Społeczeństwo"Albo wstąpisz do partii, albo uciekaj za granicę"

"Albo wstąpisz do partii, albo uciekaj za granicę"

Polacy w Irlandii z wolna stają się Polonią w Irlandii. Niekoniecznie dlatego, że zostali wielbicielami ciemnego piwa i koszulek polo z postawionym kołnierzem, noszonych jako zimowe okrycie wierzchnie. Nie zainteresowali się też masowo lokalnym futbolem, w który gra się rękami. Myślę, że jest nam po prostu coraz dalej do Polski i pewnego dnia stracimy ją z oczu na dobre. Została nam tylko ta Polska, która już nie istnieje - pisze Piotr Czerwiński w Wirtualnej Polsce.

Piotr Czerwiński

19.09.2011 | aktual.: 19.09.2011 10:07

Dzień dobry Państwu albo dobry wieczór. Zdarzało mi się już wcześniej wspominać na łamach niniejszej rubryki, że życie na obczyźnie i życie w Polsce to dwa niewiarygodnie odmienne życia i często mam wrażenie, że albo jedno, albo drugie było tylko snem. Boć to przecież aż niemożliwe, żeby oba światy istniały równolegle. W związku z tym regularnie wydaje mi się, że od dziecka mieszkałem w Dublinie, a Warszawa była tylko złudzeniem, natomiast podczas wizyt w Warszawie mam tendencję odwrotną i po krótkim czasie zaczynam wierzyć, że właśnie obudziłem się z dziwnego snu i wszystko jest takie, jak dawniej. Niestety od niedawna pierwsza opcja wysuwa się na prowadzenie. Rozmawiałem o tym z kilkoma rodakami i odkryliśmy, że wszystkim nam się wysuwa podobnie: Polska zrobiła się mglistym obrazkiem z przydługich wczasów, które były fajne i w ogóle, lecz skończyły się zatruciem zapiekankami z przyczepy kempingowej na plaży.

Ciekawie jest wspominać takie wczasy po latach, kiedy brzuch już nie boli, a ludzie na wczasowych zdjęciach przestają być rozpoznawalni z nazwiska, ale póki co, oprócz sentymentu nic już po tych wakacjach nie zostało.

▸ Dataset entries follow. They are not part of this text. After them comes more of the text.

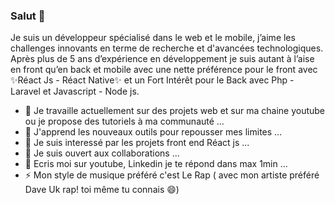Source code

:### Salut 👋

<!--
**sylvaincodes/sylvaincodes** is a ✨ _special_ ✨ repository because its `README.md` (this file) appears on your GitHub profile.

Here are some ideas to get you started:

- 🔭 I’m currently working on ...
- 🌱 I’m currently learning ...
- 👯 I’m looking to collaborate on ...
- 🤔 I’m looking for help with ...
- 💬 Ask me about ...
- 📫 How to reach me: ...
- 😄 Pronouns: ...
- ⚡ Fun fact: ...
-->

Je suis un développeur spécialisé dans le web et le mobile, 
j’aime les challenges innovants en terme de recherche et d'avancées technologiques. 
Après plus de 5 ans d’expérience en développement je suis autant à l’aise en front qu’en back et mobile avec une nette préférence
pour le front avec ✨Réact Js - Réact Native✨ et un Fort Intérêt pour le Back avec Php - Laravel et
Javascript - Node js. 


- 🔭 Je travaille actuellement sur des projets web et sur ma chaine youtube ou je propose des tutoriels à ma communauté ...
- 🌱 J'apprend les nouveaux outils pour repousser mes limites ...
- 👯 Je suis interessé par les projets front end Réact js ...
- 🤔 Je suis ouvert aux collaborations ...
- 💬 Ecris moi sur youtube, Linkedin je te répond dans max 1min ...
- ⚡ Mon style de musique préféré c'est Le Rap ( avec mon artiste préféré Dave Uk rap!  toi même tu connais 😄) 
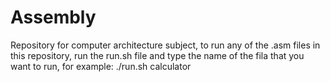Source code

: # Assembly
Repository for computer architecture subject, to run any of the .asm files in this repository, run the run.sh file and type the name of the fila that you want to run, for example:
./run.sh
calculator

Polacy mają w genach emigrowanie. W Polsce od wieków jest tak samo: można się z nią albo męczyć, albo z niej katapultować. Mój ojciec zawsze mówił mi, że kiedy dorosnę, będą tylko dwa sposoby, by nie cierpieć w życiu. Wstąpić do partii albo wyjechać za granicę. Wstępowanie nie wchodziło w rachubę i ojciec wspominał je tylko pro forma, by dać mi do zrozumienia, że teoretycznie istnieją alternatywy. Zatem od kiedy tylko sięgam pamięcią, zostawał mesjanizm albo katapulta. Co prawda czasy się zmieniły, a partia zmieniła nazwę, ale fundamenty tej filozofii pozostają niewzruszone: albo należysz do ferajny, albo nadstawiasz ferajnie tyłek. W przeciwnym razie musisz dawać nogę za pas.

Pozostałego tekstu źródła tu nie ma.